I am, for once, writing this review too early rather than waay too late. By which I mean: Esi Edugyan’s Washington Black is a high seed in this year’s Tournament of Books, which has not happened yet, and thus I miss out on the kind of fascinating, thought-provoking discussion that would allow me to formulate an actual response to this novel instead of a stream-of-consciousness ramble.
I have, however, been in time to nominate Washington Black for a Hugo Award, on the basis that the WSFS effectively defines SFF as “whatever you think it is”, and the novel (briefly) has an airship in it, and is, therefore, steampunk, QED.
Some context might be nice, yes? Washington Black‘s eponymous hero is a plantation slave in Barbados when the novel opens. At just twelve years old, he’s selected by his owner’s brother Titch as an assistant: Titch is building an airship/hot air balloon/thing called the Cloud Cutter. After a series of events put Wash in the frame for murdering a white man (a murder he didn’t commit), he and Titch escape together in the Cloud Cutter, which promptly crashes into a merchant ship, and then…
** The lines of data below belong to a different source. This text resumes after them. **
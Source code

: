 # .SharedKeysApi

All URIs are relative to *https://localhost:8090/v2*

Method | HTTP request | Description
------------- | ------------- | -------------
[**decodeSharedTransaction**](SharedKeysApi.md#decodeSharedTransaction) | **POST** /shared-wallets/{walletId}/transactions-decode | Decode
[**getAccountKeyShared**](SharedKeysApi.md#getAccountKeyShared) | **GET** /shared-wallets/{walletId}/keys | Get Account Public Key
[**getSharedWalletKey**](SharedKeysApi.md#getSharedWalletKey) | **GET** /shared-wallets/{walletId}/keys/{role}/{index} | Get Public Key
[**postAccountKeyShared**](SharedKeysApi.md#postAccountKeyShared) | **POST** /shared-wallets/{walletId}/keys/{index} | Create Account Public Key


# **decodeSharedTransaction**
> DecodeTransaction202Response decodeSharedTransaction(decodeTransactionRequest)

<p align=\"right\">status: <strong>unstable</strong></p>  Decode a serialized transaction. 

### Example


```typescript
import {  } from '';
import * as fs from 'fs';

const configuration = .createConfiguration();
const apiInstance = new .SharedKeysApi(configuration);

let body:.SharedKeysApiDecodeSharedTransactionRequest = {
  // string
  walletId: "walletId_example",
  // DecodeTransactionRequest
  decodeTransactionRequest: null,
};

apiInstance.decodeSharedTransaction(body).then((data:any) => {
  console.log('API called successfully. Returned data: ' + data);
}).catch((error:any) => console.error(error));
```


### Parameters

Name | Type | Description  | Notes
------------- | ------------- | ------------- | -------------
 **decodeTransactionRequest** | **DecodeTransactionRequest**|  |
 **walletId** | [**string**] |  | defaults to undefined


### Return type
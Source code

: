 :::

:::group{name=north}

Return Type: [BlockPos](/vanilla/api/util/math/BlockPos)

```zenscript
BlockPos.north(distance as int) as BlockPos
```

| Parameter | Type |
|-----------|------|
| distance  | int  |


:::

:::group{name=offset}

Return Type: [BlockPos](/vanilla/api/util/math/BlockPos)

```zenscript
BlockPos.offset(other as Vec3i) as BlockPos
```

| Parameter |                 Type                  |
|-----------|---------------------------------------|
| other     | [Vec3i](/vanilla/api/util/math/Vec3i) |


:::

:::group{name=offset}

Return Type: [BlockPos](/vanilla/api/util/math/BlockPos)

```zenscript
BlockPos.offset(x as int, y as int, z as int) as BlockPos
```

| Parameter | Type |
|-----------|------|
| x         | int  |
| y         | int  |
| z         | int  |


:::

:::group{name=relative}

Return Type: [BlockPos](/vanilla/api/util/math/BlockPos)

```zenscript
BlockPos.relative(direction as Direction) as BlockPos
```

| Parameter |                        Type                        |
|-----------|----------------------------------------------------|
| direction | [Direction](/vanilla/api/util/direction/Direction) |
Well, it’s the kind of novel where a lot of things happen one after the other for perfectly good, logical reasons, only where you end up is quite different to where you began. It is, in fact, picaresque. Ever since Henry Fielding wrote Tom Jones in 1749, the picaresque in English has been a social novel, in explicit opposition to the personal, confessional novelistic tradition exemplified by Samuel Richardson’s contemporaneous Pamela (seriously, don’t read either of them, Tom’s very sexist and Pamela’s a wimp). The picaresque is interested in the roles its characters take with regards to the people around them. Hence the endlessly various situations picaresque heroes tend to end up in: you don’t particularly believe that they would all happen to the same person, but that’s really beside the point, which is to interrogate how a person formed in a specific way responds to different social roles or situations.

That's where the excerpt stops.